Work item — Extract only the lines from the start of the entries below to the line with "Semistructured Query Language", inclusive; omit every picture.

Records supplied —
· · · · ·
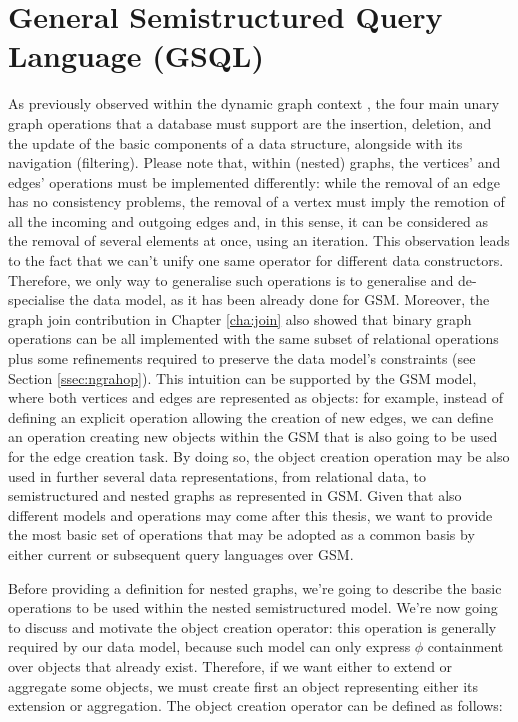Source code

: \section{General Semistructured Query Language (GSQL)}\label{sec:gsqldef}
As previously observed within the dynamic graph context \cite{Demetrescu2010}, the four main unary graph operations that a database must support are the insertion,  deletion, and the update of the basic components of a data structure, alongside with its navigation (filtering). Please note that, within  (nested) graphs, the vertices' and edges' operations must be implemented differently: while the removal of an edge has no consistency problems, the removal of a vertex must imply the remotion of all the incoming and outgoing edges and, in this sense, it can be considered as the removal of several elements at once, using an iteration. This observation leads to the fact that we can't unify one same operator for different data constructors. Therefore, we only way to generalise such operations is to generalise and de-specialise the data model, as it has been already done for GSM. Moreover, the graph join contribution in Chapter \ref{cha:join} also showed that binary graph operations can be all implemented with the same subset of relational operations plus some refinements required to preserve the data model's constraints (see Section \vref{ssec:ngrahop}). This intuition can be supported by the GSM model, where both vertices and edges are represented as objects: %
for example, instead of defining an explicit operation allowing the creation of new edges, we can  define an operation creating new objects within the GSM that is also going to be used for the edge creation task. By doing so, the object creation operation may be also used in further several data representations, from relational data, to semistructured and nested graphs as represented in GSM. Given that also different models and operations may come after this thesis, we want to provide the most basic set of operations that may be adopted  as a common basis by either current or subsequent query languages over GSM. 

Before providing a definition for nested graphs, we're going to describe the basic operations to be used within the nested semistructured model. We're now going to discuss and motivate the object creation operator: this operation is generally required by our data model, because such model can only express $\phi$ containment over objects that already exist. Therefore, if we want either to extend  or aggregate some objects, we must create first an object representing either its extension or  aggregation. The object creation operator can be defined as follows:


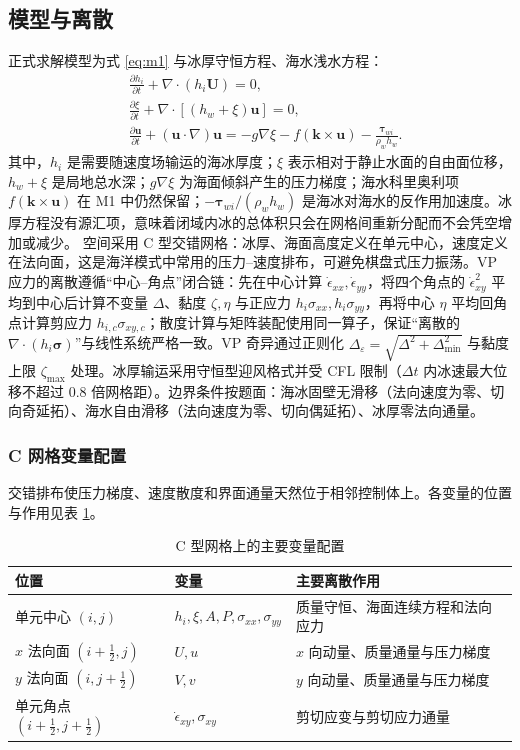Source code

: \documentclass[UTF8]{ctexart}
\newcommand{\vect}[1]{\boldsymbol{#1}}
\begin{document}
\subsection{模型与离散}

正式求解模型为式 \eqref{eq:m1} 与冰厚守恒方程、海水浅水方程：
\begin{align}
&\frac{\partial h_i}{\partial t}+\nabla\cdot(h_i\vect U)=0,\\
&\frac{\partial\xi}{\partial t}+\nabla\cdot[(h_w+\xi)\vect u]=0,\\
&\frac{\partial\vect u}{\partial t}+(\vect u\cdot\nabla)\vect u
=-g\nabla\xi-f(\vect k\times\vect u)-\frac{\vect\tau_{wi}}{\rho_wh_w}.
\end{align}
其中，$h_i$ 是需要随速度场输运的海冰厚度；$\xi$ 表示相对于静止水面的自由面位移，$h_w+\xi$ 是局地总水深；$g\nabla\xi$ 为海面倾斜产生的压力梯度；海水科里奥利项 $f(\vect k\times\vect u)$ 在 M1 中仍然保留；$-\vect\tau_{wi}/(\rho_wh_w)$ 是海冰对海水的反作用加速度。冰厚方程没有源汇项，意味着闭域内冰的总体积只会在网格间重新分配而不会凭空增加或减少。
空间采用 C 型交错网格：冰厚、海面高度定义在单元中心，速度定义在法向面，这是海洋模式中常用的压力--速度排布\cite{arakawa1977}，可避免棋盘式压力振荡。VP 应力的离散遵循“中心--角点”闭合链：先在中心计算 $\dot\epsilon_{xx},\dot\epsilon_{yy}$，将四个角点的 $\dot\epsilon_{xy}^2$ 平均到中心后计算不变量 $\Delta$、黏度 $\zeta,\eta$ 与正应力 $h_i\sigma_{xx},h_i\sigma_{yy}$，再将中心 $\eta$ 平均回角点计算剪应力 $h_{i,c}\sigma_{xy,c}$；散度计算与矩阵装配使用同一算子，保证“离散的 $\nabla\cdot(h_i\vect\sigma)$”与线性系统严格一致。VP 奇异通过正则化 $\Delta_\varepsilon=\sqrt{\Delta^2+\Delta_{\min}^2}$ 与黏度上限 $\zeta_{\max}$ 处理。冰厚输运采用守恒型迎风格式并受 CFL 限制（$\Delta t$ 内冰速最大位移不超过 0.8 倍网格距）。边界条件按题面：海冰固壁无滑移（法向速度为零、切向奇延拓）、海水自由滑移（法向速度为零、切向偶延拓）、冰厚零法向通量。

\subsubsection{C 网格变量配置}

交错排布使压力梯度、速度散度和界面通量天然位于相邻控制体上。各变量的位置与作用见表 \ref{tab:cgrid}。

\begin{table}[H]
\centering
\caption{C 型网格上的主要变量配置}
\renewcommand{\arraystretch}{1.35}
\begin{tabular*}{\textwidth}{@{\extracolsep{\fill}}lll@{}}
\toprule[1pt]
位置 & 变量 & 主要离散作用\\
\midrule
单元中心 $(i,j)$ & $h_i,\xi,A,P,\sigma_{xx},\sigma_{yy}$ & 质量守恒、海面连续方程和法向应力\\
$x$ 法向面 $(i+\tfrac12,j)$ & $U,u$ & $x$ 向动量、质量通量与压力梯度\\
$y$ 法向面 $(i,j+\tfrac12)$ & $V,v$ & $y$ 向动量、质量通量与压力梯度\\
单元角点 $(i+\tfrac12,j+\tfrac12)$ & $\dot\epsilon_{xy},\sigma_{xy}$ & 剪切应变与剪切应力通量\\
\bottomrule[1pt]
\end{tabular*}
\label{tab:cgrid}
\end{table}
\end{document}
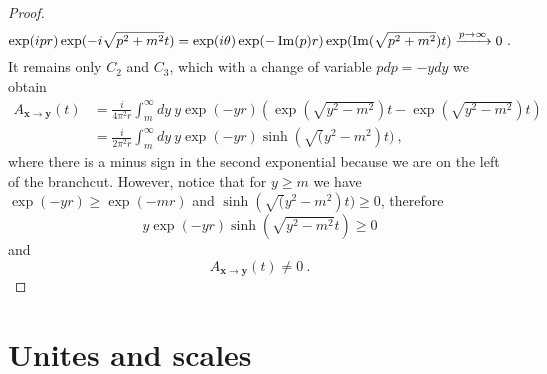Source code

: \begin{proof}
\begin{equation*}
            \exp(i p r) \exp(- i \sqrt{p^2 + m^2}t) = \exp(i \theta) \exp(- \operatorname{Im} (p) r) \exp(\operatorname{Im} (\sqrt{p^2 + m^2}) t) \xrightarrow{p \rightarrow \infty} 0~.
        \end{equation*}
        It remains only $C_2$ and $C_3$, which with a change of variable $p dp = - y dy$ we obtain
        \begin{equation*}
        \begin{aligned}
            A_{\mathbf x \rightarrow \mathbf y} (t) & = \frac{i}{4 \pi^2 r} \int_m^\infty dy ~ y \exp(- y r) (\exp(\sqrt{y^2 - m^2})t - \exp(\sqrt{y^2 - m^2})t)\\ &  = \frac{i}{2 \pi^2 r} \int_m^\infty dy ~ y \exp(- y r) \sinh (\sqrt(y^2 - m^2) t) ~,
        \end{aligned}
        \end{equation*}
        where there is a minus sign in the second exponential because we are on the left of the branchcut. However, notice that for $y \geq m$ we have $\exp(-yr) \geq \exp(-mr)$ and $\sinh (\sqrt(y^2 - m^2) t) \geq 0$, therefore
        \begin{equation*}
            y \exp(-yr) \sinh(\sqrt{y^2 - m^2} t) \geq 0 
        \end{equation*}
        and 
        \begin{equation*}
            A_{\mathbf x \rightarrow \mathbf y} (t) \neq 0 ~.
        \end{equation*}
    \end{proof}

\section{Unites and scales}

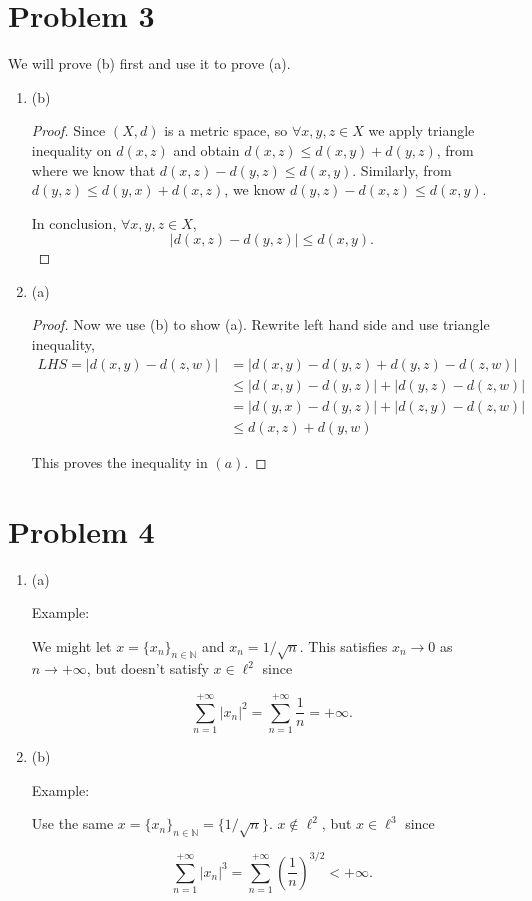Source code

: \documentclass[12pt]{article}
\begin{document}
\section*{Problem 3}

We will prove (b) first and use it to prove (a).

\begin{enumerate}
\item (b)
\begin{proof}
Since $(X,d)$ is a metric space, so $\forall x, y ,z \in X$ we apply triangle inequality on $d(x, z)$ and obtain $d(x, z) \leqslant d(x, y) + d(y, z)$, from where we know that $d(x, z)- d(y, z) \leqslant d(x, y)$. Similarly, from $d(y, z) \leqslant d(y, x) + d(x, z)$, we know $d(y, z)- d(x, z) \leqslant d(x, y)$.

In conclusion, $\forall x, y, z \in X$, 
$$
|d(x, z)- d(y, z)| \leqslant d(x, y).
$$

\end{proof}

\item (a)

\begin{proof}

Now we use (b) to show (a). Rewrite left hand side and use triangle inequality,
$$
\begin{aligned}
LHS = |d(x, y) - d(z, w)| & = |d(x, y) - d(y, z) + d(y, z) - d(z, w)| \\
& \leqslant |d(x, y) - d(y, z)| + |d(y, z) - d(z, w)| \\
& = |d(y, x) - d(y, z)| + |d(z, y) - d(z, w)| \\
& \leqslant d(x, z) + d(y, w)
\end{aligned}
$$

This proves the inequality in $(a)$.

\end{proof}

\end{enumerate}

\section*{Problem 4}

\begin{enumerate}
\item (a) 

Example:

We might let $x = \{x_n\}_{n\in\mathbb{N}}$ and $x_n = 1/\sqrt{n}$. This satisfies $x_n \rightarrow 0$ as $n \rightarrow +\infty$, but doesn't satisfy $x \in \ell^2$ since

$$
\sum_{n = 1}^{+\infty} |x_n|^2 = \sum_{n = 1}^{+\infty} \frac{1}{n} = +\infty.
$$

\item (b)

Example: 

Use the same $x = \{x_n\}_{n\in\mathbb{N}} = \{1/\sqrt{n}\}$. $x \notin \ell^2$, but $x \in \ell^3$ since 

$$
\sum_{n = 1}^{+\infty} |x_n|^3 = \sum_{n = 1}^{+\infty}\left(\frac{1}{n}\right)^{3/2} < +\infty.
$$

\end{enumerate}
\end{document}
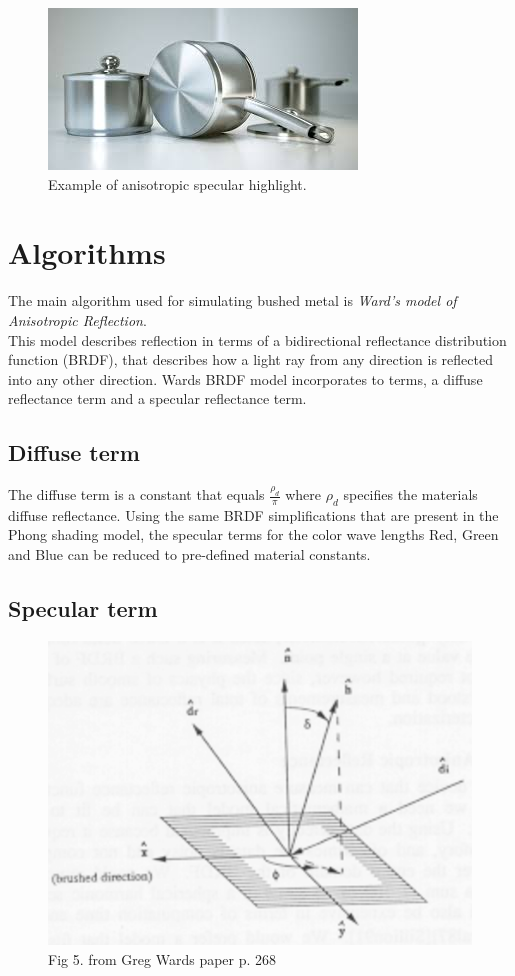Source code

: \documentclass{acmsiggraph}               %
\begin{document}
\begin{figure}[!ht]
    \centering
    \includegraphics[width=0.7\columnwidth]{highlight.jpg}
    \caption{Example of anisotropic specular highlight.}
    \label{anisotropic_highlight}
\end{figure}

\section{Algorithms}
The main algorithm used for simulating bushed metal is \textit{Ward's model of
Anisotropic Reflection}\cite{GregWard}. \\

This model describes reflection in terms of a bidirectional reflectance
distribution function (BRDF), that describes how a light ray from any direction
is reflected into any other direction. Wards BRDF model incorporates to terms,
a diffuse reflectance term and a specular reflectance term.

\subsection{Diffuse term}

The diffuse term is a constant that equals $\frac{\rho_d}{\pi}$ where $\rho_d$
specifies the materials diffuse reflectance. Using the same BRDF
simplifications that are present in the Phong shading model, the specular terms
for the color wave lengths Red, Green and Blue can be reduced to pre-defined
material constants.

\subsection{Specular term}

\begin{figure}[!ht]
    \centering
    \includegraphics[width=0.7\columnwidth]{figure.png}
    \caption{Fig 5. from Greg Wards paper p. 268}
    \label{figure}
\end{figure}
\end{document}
· · · · ·
Written solution —
Source code

: \section{General Semistructured Query Language (GSQL)}\label{sec:gsqldef}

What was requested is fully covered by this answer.